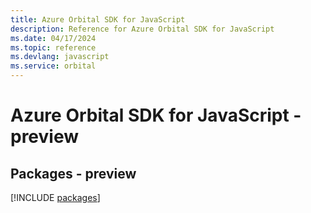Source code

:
 ```yaml
---
title: Azure Orbital SDK for JavaScript
description: Reference for Azure Orbital SDK for JavaScript
ms.date: 04/17/2024
ms.topic: reference
ms.devlang: javascript
ms.service: orbital
---
```

# Azure Orbital SDK for JavaScript - preview
## Packages - preview
[!INCLUDE [packages](orbital-index.md)]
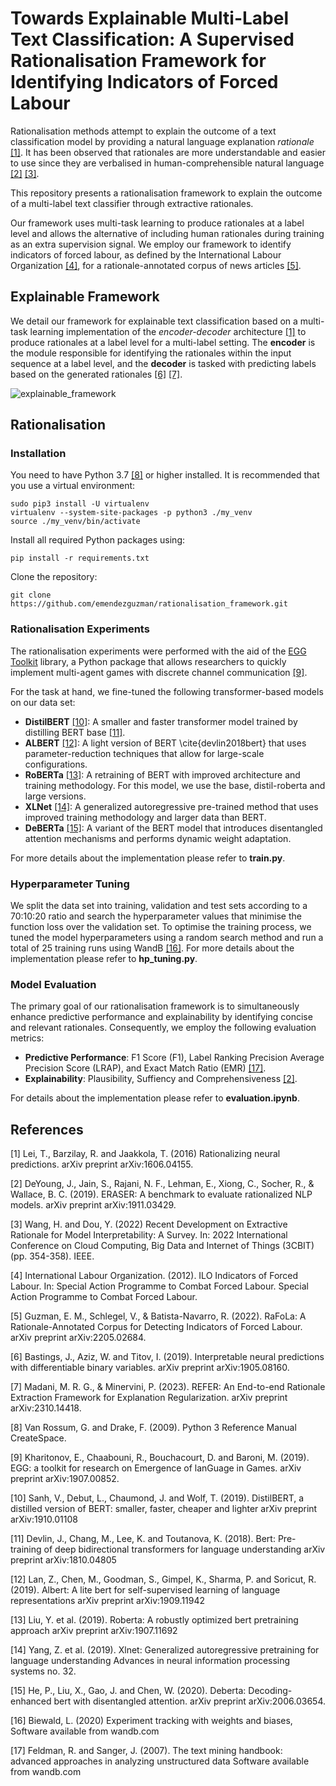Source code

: # Towards Explainable Multi-Label Text Classification: A Supervised Rationalisation Framework for Identifying Indicators of Forced Labour

Rationalisation methods attempt to explain the outcome of a text classification model by providing a natural language explanation *rationale* [[1]](#1). It has been observed that rationales are more understandable and easier to use since they are verbalised in human-comprehensible natural language [[2]](#2) [[3]](#3).

This repository presents a rationalisation framework to explain the outcome of a multi-label text classifier through extractive rationales.

Our framework uses multi-task learning to produce rationales at a label level and allows the alternative of including human rationales during training as an extra supervision signal. We employ our framework to identify indicators of forced labour, as defined by the International Labour Organization [[4]](#4), for a rationale-annotated corpus of news articles [[5]](#5).

## Explainable Framework

We detail our framework for explainable text classification based on a multi-task learning implementation of the *encoder-decoder* architecture [[1]](#1) to produce rationales at a label level for a multi-label setting. The **encoder** is the module responsible for identifying the rationales within the input sequence at a label level, and the **decoder** is tasked with predicting labels based on the generated rationales [[6]](#6) [[7]](#7).

![explainable_framework](https://github.com/emendezguzman/rationalisation_framework/assets/90763977/16139184-338a-46ce-bd12-8c4471ff451c)

## Rationalisation

### Installation

You need to have Python 3.7 [[8]](#8) or higher installed. It is recommended that you use a virtual environment:

```
sudo pip3 install -U virtualenv
virtualenv --system-site-packages -p python3 ./my_venv
source ./my_venv/bin/activate
```

Install all required Python packages using:

```
pip install -r requirements.txt
```

Clone the repository:

```
git clone https://github.com/emendezguzman/rationalisation_framework.git
```

### Rationalisation Experiments

The rationalisation experiments were performed with the aid of the [EGG Toolkit](https://github.com/facebookresearch/EGG) library, a Python package that allows researchers to quickly implement multi-agent games with discrete channel communication [[9]](#9).

For the task at hand, we fine-tuned the following transformer-based models on our data set:
- **DistilBERT** [[10]](#10): A smaller and faster transformer model trained by distilling BERT base [[11]](#11). 
- **ALBERT** [[12]](#12): A light version of BERT \cite{devlin2018bert} that uses parameter-reduction techniques that allow for large-scale configurations.
- **RoBERTa** [[13]](#13): A retraining of BERT with improved architecture and training methodology.  For this model, we use the base, distil-roberta and large versions.
- **XLNet** [[14]](#14): A generalized autoregressive pre-trained method that uses improved training methodology and larger data than BERT.
- **DeBERTa** [[15]](#15): A variant of the BERT model that introduces disentangled attention mechanisms and performs dynamic weight adaptation.

For more details about the implementation please refer to **train.py**.

### Hyperparameter Tuning

We split the data set into training, validation and test sets according to a 70:10:20 ratio and search the hyperparameter values that minimise the function loss over the validation set. To optimise the training process, we tuned the model hyperparameters using a random search method and run a total of 25 training runs using WandB [[16]](#16). For more details about the implementation please refer to **hp_tuning.py**.

### Model Evaluation

The primary goal of our rationalisation framework is to simultaneously enhance predictive performance and explainability by identifying concise and relevant rationales. Consequently, we employ the following evaluation metrics:
- **Predictive Performance**: F1 Score (F1), Label Ranking Precision Average Precision Score (LRAP), and Exact Match Ratio (EMR) [[17]](#17).
- **Explainability**: Plausibility, Suffiency and Comprehensiveness [[2]](#2).

For details about the implementation please refer to **evaluation.ipynb**.

## References

<a id="1">[1]</a> 
Lei, T., Barzilay, R. and Jaakkola, T. (2016)
Rationalizing neural predictions.
arXiv preprint arXiv:1606.04155.

<a id="2">[2]</a> 
DeYoung, J., Jain, S., Rajani, N. F., Lehman, E., Xiong, C., Socher, R., & Wallace, B. C. (2019).
ERASER: A benchmark to evaluate rationalized NLP models.
arXiv preprint arXiv:1911.03429.

<a id="3">[3]</a> 
Wang, H. and Dou, Y. (2022)
Recent Development on Extractive Rationale for Model Interpretability: A Survey. 
In: 2022 International Conference on Cloud Computing, Big Data and Internet of Things (3CBIT) (pp. 354-358). IEEE.

<a id="4">[4]</a>
International Labour Organization. (2012). 
ILO Indicators of Forced Labour. 
In: Special Action Programme to Combat Forced Labour. Special Action Programme to Combat Forced Labour.

<a id="5">[5]</a>
Guzman, E. M., Schlegel, V., & Batista-Navarro, R. (2022). 
RaFoLa: A Rationale-Annotated Corpus for Detecting Indicators of Forced Labour. 
arXiv preprint arXiv:2205.02684.

<a id="6">[6]</a>
Bastings, J., Aziz, W. and Titov, I. (2019). 
Interpretable neural predictions with differentiable binary variables. 
arXiv preprint arXiv:1905.08160.

<a id="7">[7]</a>
Madani, M. R. G., & Minervini, P. (2023). 
REFER: An End-to-end Rationale Extraction Framework for Explanation Regularization. 
arXiv preprint arXiv:2310.14418.

<a id="8">[8]</a>
Van Rossum, G. and Drake, F. (2009).
Python 3 Reference Manual
CreateSpace.

<a id="9">[9]</a>
Kharitonov, E., Chaabouni, R., Bouchacourt, D. and Baroni, M. (2019). 
EGG: a toolkit for research on Emergence of lanGuage in Games.
arXiv preprint arXiv:1907.00852.

<a id="10">[10]</a>
Sanh, V., Debut, L., Chaumond, J. and Wolf, T. (2019).
DistilBERT, a distilled version of BERT: smaller, faster, cheaper and lighter
arXiv preprint arXiv:1910.01108

<a id="11">[11]</a>
Devlin, J., Chang, M., Lee, K. and Toutanova, K. (2018).
Bert: Pre-training of deep bidirectional transformers for language understanding
arXiv preprint arXiv:1810.04805

<a id="12">[12]</a>
Lan, Z., Chen, M., Goodman, S., Gimpel, K., Sharma, P. and Soricut, R. (2019).
Albert: A lite bert for self-supervised learning of language representations
arXiv preprint arXiv:1909.11942

<a id="13">[13]</a>
Liu, Y. et al. (2019).
Roberta: A robustly optimized bert pretraining approach
arXiv preprint arXiv:1907.11692

<a id="14">[14]</a>
Yang, Z. et al. (2019).
Xlnet: Generalized autoregressive pretraining for language understanding
Advances in neural information processing systems no. 32.

<a id="15">[15]</a>
He, P., Liu, X., Gao, J. and Chen, W. (2020). 
Deberta: Decoding-enhanced bert with disentangled attention. 
arXiv preprint arXiv:2006.03654.

<a id="16">[16]</a>
Biewald, L. (2020)
Experiment tracking with weights and biases, 
Software available from wandb.com

<a id="17">[17]</a>
Feldman, R. and Sanger, J. (2007).
The text mining handbook: advanced approaches in analyzing unstructured data
Software available from wandb.com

===============

The answer consists of every line above in which the word "task" occurs.

**RESPONSE TO THE EXERCISE**
Our framework uses multi-task learning to produce rationales at a label level and allows the alternative of including human rationales during training as an extra supervision signal. We employ our framework to identify indicators of forced labour, as defined by the International Labour Organization [[4]](#4), for a rationale-annotated corpus of news articles [[5]](#5).
We detail our framework for explainable text classification based on a multi-task learning implementation of the *encoder-decoder* architecture [[1]](#1) to produce rationales at a label level for a multi-label setting. The **encoder** is the module responsible for identifying the rationales within the input sequence at a label level, and the **decoder** is tasked with predicting labels based on the generated rationales [[6]](#6) [[7]](#7).
For the task at hand, we fine-tuned the following transformer-based models on our data set:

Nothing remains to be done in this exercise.